EXERCISE. Find out how many lines of the material contain the string "representerer" and give only that figure.

BEGIN

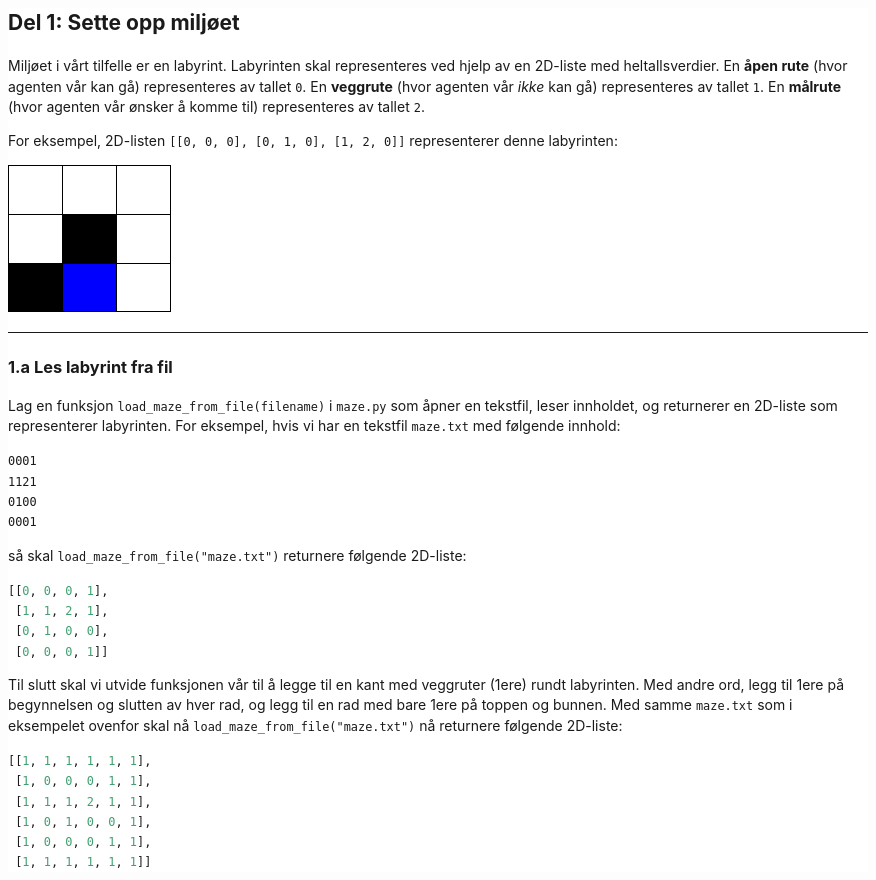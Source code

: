 ## Del 1: Sette opp miljøet

Miljøet i vårt tilfelle er en labyrint. Labyrinten skal representeres ved hjelp av en 2D-liste med heltallsverdier. En **åpen rute** (hvor agenten vår kan gå) representeres av tallet `0`. En **veggrute** (hvor agenten vår *ikke* kan gå) representeres av tallet `1`. En **målrute** (hvor agenten vår ønsker å komme til) representeres av tallet `2`. 

For eksempel, 2D-listen `[[0, 0, 0], [0, 1, 0], [1, 2, 0]]` representerer denne labyrinten:

![Eksempel på en liten labyrint.](./img/small_example_maze.png)

---

### 1.a Les labyrint fra fil 
Lag en funksjon `load_maze_from_file(filename)` i `maze.py` som åpner en tekstfil, leser innholdet, og returnerer en 2D-liste som representerer labyrinten. For eksempel, hvis vi har en tekstfil `maze.txt` med følgende innhold: 

```
0001
1121
0100
0001
```

så skal `load_maze_from_file("maze.txt")` returnere følgende 2D-liste:

```python
[[0, 0, 0, 1],
 [1, 1, 2, 1], 
 [0, 1, 0, 0],
 [0, 0, 0, 1]]
```

Til slutt skal vi utvide funksjonen vår til å legge til en kant med veggruter (1ere) rundt labyrinten. Med andre ord, legg til 1ere på begynnelsen og slutten av hver rad, og legg til en rad med bare 1ere på toppen og bunnen. Med samme `maze.txt` som i eksempelet ovenfor skal nå `load_maze_from_file("maze.txt")` nå returnere følgende 2D-liste:

```python
[[1, 1, 1, 1, 1, 1],
 [1, 0, 0, 0, 1, 1], 
 [1, 1, 1, 2, 1, 1], 
 [1, 0, 1, 0, 0, 1], 
 [1, 0, 0, 0, 1, 1], 
 [1, 1, 1, 1, 1, 1]]
```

END

ANSWER TO THIS TASK. 2